[Vision2020] Ques. For you: What is Most Important in a Relationship?
Kenneth Marcy
kmmos1 at frontier.com
Thu Jul 19 22:12:27 PDT 2012
On 7/19/2012 6:32 PM, Donovan Arnold wrote:
> Very good insights Ken and Wayne. Thank you!
> As I was saying to Scott, I don't know about the "same as you in a
> partner" theory. I know scientists state this, but I just like variety
> I guess. If someone is like me, they are boring to me. I enjoy
> a mystery wrapped in an enigma. There are differences I think that can
> even compliment, I think, and improve or help the both of you.
The complementarity in couples idea appears in some personality
theories. Carl G. Jung's Personality Types, and the Myers-Briggs Type
Indicator, a personality inventory instrument described by its author
Isabel Briggs Myers in her book Gifts Differing, and second-generation
follow-on books such as Type Talk, Type Talk at Work, and Type Talk in
Love, by Kroeger and Thueson, can give you overviews and working
knowledge of the system. These are just the top of the pile; many more
MBTI resources are available, with the search for, and the discovery of,
the better ones being part of the research process that is to be enjoyed.
> "The different strokes for different strokes" I think is very true.
> What one person likes another might be repulsed by. The reason I asked
> about looks versus personality is that I also perceived it as an
> either or situation. You either get someone that looks exactly like
> you want a partner to and are highly attracted to them, or they have
> the personality and behavior you enjoy in a partner. Someone you love
> talking to, or someone you love looking at. For me, I don't think it
> is possible to have both. I love the interesting older, mature mind
> that only comes with an older man, but I like the body that comes with
> a younger man. I figure, it is best to shoot for the middle somewhere.
> Someone that you greatly enjoy talking to, but is still attractive
> enough to keep it physical too. Am I odd in thinking that way?

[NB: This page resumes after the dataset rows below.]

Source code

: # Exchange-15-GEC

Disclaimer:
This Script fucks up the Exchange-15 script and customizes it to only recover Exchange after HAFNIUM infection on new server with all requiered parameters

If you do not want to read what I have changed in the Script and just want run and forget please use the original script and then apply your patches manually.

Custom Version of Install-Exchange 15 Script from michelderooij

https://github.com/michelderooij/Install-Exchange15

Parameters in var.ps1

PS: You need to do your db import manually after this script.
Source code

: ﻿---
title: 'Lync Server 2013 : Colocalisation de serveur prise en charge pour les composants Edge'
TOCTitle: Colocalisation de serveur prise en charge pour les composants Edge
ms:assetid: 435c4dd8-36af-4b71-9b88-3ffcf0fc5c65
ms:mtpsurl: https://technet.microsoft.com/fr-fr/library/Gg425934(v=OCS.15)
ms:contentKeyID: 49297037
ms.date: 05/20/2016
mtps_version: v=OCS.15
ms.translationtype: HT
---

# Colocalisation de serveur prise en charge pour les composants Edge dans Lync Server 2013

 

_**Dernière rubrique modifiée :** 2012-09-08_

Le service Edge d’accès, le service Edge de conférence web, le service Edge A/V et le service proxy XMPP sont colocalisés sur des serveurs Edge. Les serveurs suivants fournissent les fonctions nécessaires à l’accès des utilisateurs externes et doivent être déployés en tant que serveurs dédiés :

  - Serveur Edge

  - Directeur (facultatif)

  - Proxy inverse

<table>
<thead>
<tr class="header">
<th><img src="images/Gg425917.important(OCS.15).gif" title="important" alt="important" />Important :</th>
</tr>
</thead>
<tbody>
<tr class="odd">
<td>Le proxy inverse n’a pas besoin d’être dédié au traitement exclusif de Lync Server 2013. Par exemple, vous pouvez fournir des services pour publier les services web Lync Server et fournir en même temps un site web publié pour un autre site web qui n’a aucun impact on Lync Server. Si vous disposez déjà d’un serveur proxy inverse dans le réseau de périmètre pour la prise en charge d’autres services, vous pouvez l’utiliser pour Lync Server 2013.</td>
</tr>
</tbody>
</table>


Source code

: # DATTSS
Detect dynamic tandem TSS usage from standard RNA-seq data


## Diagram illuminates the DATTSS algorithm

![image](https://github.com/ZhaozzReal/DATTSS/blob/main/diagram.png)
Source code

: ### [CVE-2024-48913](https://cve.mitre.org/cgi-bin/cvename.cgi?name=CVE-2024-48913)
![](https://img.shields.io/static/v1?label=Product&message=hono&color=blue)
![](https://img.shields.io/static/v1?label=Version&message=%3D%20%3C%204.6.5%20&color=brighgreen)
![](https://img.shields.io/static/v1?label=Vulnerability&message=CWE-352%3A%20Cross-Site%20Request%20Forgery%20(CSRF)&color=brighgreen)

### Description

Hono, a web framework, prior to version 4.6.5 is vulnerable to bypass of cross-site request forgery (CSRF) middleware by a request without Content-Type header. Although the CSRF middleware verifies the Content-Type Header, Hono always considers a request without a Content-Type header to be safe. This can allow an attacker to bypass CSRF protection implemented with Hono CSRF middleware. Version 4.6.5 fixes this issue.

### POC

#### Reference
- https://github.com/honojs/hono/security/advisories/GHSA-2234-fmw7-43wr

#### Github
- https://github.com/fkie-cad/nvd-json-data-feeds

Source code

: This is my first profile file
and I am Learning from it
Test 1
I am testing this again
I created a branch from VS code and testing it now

Odd may not be the optimal diction, but to the extent that you appear to
believe the "dumb blonde" development theory, i.e., one may be beautiful
and dumb or ugly and brilliant, but not beautiful and brilliant, with
ugly and dumb being ignored all around, you may uncharitably caricature
yourself as juvenile, trite, and tiresome.
Certainly there are bodacious brains aplenty in the world, as reviewing
most university graduation ceremonies will reveal; suggesting they don't
exist fails to compliment your observations and their accomplishments.
That you prefer individuals with more specific and particular
characteristics only adds search requirements to your to do list, but
that should not cause you to assume brilliant beauty does not exist
because such does not appear in your search results.
If you find your range of conversational choices limited, perhaps you
need to make efforts to expand your lingual range. Do you only speak one
language? How about adding another one or two or three? The latinate
romance languages that spread their vulgar varieties beyond the Rome
that spawned them may hold keys to the conversational cultures that you
seek. If you have not yet started learning Spanish, then French, then
Italian, perhaps now is the time to create some more motivation to add
multilingual to your personal description.